The Korea Fair Trade Commission claimed that from August 2019 until recently, Tesla’s official local website has inflated the “driving ranges of its cars on a single charge, their fuel cost-effectiveness compared to gasoline vehicles as well as the performance of its Superchargers.”
The driving range of the U.S. EV manufacturer’s cars plunge in cold weather by up to 50.5% versus how they are advertised online, the KFTC said in a statement on Tuesday.
Tesla could not be immediately reached for comment.

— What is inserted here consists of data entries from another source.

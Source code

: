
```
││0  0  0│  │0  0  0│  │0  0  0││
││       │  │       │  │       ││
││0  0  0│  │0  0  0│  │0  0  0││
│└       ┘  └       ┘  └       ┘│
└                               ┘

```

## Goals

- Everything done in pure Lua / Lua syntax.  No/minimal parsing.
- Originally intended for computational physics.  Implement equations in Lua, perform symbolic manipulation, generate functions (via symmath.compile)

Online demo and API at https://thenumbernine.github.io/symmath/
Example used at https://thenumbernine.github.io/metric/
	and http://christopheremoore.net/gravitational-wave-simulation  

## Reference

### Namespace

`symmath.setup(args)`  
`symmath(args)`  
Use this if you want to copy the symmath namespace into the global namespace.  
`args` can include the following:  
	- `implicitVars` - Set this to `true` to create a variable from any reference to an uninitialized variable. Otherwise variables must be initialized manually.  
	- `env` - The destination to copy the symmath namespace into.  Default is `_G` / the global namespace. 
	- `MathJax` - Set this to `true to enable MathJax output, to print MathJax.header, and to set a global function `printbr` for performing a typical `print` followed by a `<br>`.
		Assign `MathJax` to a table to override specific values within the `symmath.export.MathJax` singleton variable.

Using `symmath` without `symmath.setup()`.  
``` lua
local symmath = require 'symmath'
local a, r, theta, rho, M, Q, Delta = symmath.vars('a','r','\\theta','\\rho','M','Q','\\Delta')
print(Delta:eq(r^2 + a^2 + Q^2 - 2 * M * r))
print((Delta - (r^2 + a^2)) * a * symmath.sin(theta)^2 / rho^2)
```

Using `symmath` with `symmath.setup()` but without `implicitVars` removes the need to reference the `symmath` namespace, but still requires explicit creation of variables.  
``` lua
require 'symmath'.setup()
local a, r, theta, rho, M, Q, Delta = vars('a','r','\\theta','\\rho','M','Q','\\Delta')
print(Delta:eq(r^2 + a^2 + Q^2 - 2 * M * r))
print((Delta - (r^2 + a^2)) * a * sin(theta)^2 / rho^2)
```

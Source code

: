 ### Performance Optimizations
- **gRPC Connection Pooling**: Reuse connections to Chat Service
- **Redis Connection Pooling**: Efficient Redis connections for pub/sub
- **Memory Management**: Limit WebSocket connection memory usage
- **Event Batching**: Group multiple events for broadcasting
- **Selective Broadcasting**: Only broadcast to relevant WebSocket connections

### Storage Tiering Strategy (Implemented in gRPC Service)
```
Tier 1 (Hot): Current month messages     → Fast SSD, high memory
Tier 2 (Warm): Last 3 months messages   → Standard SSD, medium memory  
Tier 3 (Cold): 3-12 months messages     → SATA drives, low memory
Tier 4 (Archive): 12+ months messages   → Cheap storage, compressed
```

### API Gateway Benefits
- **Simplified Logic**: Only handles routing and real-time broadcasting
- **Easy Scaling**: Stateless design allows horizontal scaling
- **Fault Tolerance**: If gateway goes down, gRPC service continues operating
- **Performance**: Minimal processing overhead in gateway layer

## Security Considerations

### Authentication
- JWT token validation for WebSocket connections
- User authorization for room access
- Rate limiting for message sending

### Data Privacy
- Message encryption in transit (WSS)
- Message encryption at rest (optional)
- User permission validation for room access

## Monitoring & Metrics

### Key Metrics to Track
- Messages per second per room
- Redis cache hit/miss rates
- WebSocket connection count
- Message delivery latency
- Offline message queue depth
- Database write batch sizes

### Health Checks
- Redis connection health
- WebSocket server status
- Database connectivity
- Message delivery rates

On its website, Tesla provides winter driving tips, such as pre-conditioning vehicles with external power sources, and using its updated Energy app to monitor energy consumption, but does not mention the loss of driving range in sub-zero temperatures.
According to data from the nation’s environment ministry, a South Korean consumer group called Citizens United for Consumer Sovereignty stated in 2021 that the driving range of the majority of EVs drops by up to 40% in cold temperatures when batteries need to be heated, with Tesla suffering the most.
The KFTC penalized Mercedes-Benz and its Korean subsidiary 20.2 billion won last year for deceptive advertising relating to the gas emissions of its diesel passenger vehicles.
Although EVs are popular in areas like Norway, where four out of every five vehicles sold last year were battery-powered, with Tesla leading the way, it is well known that electric vehicle performance in severe temperatures is challenging.
The majority of vehicles had a comparable decrease in range in cold weather, partly because the battery is also used to heat the vehicle for the driver and passengers, according to a 2020 study of 4,200 connected EVs of various makes and models by Canadian telematics supplier Geotab.
The average EV performed better than its claimed range at temperatures just above 20 degrees Celsius, but only 54% of that range was available at minus 15 degrees, according to the study.